Contrary to popular belief, the administration insists it is not resisting the Living Wage Coalition. It claims that it would be happy to increase employee salaries, if only the state would provide more money. But it’s hard to fully believe these claims when the student movement to increase wages for the College’s support staff has been ongoing for over 10 years.
Many choose to come to the College because of its intimate, community feel. Admissions officers brag about how students at the College can develop close relationships with professors. It’s nearly impossible to walk across campus without seeing 10 people you know. We are a community of trust. At a school that prides itself on being such a community, we should treat all our members with equal dignity and respect.
Every morning when I wake up, I can count on two things. First, I will trip when climbing out of my lofted bed. Second, when I amble down the hallways, the Barrett Hall housekeepers, John and Valerie, will greet me with a big smile and a “Good morning, baby! How are you doing?” When I broke my elbow at the beginning of the school year, Valerie constantly checked to see if I needed any help and made sure I was doing okay. She took care of me as if I were her own child.

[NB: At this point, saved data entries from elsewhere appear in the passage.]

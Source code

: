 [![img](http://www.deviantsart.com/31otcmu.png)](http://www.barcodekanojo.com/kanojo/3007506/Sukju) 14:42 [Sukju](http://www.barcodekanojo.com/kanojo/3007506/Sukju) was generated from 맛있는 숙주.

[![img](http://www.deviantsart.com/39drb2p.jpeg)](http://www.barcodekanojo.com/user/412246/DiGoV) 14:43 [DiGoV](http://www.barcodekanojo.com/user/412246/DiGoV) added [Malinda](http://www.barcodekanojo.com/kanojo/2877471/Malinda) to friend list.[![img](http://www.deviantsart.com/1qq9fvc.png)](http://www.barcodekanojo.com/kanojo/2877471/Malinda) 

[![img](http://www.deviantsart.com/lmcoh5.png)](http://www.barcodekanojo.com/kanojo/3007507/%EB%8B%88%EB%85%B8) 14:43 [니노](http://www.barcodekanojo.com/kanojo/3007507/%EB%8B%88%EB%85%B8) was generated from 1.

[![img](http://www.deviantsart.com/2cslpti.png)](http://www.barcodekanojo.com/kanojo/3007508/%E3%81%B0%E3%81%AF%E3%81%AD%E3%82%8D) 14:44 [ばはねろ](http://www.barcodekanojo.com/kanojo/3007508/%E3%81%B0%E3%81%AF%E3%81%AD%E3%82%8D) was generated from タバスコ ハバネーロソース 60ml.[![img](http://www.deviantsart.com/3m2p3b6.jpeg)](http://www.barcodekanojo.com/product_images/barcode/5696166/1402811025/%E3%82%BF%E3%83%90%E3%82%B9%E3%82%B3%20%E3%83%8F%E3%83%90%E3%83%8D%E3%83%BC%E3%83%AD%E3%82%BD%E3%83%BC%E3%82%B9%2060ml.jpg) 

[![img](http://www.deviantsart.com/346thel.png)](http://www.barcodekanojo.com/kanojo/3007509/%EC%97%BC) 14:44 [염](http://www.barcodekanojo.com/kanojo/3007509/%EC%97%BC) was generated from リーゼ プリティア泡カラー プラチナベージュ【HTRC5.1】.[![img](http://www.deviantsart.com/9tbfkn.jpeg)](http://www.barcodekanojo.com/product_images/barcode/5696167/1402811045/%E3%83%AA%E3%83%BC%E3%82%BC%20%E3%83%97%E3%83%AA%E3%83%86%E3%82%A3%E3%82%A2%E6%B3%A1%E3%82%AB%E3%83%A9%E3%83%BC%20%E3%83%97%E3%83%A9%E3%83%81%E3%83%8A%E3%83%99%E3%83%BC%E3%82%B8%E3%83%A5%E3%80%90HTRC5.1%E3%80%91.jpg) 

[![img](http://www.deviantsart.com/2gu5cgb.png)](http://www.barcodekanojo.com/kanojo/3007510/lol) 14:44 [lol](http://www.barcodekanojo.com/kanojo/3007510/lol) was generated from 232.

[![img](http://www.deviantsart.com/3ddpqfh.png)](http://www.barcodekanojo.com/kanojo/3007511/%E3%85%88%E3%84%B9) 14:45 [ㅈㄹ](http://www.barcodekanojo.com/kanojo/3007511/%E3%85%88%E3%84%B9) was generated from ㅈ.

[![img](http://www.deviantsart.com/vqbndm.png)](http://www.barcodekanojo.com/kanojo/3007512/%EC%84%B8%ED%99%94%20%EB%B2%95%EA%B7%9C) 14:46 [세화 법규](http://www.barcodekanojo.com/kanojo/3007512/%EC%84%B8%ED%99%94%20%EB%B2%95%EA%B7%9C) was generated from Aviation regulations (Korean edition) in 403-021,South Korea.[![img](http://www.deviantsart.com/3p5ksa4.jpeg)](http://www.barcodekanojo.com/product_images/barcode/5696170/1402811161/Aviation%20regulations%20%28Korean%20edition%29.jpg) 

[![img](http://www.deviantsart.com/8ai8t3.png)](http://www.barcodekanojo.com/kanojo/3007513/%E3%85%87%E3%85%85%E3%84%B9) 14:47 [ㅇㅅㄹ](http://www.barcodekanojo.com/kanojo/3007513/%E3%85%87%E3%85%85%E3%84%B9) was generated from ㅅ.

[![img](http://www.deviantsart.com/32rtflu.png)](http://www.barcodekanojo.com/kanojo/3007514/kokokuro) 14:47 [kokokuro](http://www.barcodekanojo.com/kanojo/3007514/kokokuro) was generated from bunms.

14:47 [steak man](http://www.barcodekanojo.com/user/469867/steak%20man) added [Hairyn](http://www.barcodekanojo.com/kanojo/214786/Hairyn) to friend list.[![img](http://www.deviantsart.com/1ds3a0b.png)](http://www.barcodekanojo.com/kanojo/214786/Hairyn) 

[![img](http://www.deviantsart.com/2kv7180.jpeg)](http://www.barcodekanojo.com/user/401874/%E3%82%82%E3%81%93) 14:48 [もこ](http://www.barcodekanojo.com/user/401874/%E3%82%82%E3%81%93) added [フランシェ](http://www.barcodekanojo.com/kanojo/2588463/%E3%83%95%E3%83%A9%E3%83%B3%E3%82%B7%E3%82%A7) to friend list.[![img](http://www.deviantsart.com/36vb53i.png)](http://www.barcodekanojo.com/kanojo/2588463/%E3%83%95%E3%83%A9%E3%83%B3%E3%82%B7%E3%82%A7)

Yes, it may be difficult to properly re-allocate funds in a way that all employees at the College will receive a pay raise. However, we are a community full of bright, talented people and creative resources. It may not be the best time economically, but when will it ever be? Our housekeepers are a part of the College community, our family away from home. It’s time to find a way so that those who take care of us like family have enough money to properly take care of their own families.